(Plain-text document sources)
========================================

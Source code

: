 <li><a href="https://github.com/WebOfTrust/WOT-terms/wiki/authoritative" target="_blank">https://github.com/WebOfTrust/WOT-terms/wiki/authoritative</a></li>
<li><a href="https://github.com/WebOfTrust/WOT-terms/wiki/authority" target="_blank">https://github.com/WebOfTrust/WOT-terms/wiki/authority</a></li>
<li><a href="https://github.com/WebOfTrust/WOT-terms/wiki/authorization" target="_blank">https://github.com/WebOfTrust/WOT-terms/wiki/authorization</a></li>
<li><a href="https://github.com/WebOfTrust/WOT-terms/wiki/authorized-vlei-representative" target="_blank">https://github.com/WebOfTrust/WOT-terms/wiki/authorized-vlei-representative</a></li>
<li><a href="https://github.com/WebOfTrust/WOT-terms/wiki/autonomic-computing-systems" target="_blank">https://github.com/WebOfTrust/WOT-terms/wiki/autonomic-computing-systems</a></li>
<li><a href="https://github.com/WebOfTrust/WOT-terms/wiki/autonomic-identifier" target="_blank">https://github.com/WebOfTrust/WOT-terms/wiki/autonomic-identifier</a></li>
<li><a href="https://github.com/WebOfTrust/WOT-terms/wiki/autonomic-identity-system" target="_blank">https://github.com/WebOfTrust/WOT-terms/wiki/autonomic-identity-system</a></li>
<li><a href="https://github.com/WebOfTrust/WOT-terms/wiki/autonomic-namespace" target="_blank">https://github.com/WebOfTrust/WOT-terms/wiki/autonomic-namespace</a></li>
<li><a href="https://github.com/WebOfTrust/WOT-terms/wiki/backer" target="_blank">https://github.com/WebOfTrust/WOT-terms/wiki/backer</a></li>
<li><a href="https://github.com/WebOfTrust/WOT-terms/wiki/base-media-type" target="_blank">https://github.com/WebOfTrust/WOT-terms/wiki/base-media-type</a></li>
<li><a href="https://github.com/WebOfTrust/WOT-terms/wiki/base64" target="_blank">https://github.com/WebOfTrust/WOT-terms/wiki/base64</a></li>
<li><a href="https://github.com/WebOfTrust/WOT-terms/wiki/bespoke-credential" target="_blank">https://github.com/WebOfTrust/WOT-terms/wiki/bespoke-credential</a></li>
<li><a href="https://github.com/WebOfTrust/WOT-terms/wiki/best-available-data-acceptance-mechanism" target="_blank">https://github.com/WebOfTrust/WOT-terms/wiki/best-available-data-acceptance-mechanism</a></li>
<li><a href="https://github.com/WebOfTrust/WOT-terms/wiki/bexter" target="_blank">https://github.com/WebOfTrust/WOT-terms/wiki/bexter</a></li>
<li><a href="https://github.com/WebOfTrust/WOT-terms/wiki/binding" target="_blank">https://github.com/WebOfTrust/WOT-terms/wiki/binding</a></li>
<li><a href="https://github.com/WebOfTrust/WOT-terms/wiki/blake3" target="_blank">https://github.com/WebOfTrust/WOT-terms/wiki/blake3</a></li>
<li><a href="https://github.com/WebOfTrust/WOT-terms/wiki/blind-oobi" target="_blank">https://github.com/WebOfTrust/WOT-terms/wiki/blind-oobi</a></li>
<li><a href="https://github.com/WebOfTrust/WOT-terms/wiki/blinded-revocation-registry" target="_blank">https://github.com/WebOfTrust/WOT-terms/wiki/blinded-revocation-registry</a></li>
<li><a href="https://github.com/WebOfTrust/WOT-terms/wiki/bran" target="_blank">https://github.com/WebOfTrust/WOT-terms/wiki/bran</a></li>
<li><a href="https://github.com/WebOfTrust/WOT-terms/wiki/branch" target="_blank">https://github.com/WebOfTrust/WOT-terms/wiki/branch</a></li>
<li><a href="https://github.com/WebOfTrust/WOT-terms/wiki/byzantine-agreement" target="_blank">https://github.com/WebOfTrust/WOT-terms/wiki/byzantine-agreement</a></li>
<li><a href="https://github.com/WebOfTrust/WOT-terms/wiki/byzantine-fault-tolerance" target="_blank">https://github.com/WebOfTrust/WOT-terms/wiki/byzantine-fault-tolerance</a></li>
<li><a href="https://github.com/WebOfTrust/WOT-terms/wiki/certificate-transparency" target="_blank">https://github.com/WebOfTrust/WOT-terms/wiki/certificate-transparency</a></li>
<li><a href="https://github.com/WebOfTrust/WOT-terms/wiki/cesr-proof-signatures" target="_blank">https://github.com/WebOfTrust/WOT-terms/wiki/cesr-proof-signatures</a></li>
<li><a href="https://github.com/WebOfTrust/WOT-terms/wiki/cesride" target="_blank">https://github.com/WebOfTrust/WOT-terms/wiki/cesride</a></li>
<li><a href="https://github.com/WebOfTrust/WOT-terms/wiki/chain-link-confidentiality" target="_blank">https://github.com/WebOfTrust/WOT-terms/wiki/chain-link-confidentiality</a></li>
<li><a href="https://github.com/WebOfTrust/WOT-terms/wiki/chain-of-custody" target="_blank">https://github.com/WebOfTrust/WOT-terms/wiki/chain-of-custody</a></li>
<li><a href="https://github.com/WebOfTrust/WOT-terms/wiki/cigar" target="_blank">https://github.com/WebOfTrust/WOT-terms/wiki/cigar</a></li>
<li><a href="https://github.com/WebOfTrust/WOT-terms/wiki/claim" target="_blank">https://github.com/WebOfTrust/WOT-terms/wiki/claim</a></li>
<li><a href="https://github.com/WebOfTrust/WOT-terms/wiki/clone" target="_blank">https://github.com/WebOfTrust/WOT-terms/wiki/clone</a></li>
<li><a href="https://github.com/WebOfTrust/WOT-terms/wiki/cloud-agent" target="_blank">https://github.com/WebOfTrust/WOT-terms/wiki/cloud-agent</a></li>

========================================

■ What the exercise asks ■
Where the word "autonomic" shows up in a line of the entries above, copy that line.

■ Result of the exercise ■
<li><a href="https://github.com/WebOfTrust/WOT-terms/wiki/autonomic-computing-systems" target="_blank">https://github.com/WebOfTrust/WOT-terms/wiki/autonomic-computing-systems</a></li>
<li><a href="https://github.com/WebOfTrust/WOT-terms/wiki/autonomic-identifier" target="_blank">https://github.com/WebOfTrust/WOT-terms/wiki/autonomic-identifier</a></li>
<li><a href="https://github.com/WebOfTrust/WOT-terms/wiki/autonomic-identity-system" target="_blank">https://github.com/WebOfTrust/WOT-terms/wiki/autonomic-identity-system</a></li>
<li><a href="https://github.com/WebOfTrust/WOT-terms/wiki/autonomic-namespace" target="_blank">https://github.com/WebOfTrust/WOT-terms/wiki/autonomic-namespace</a></li>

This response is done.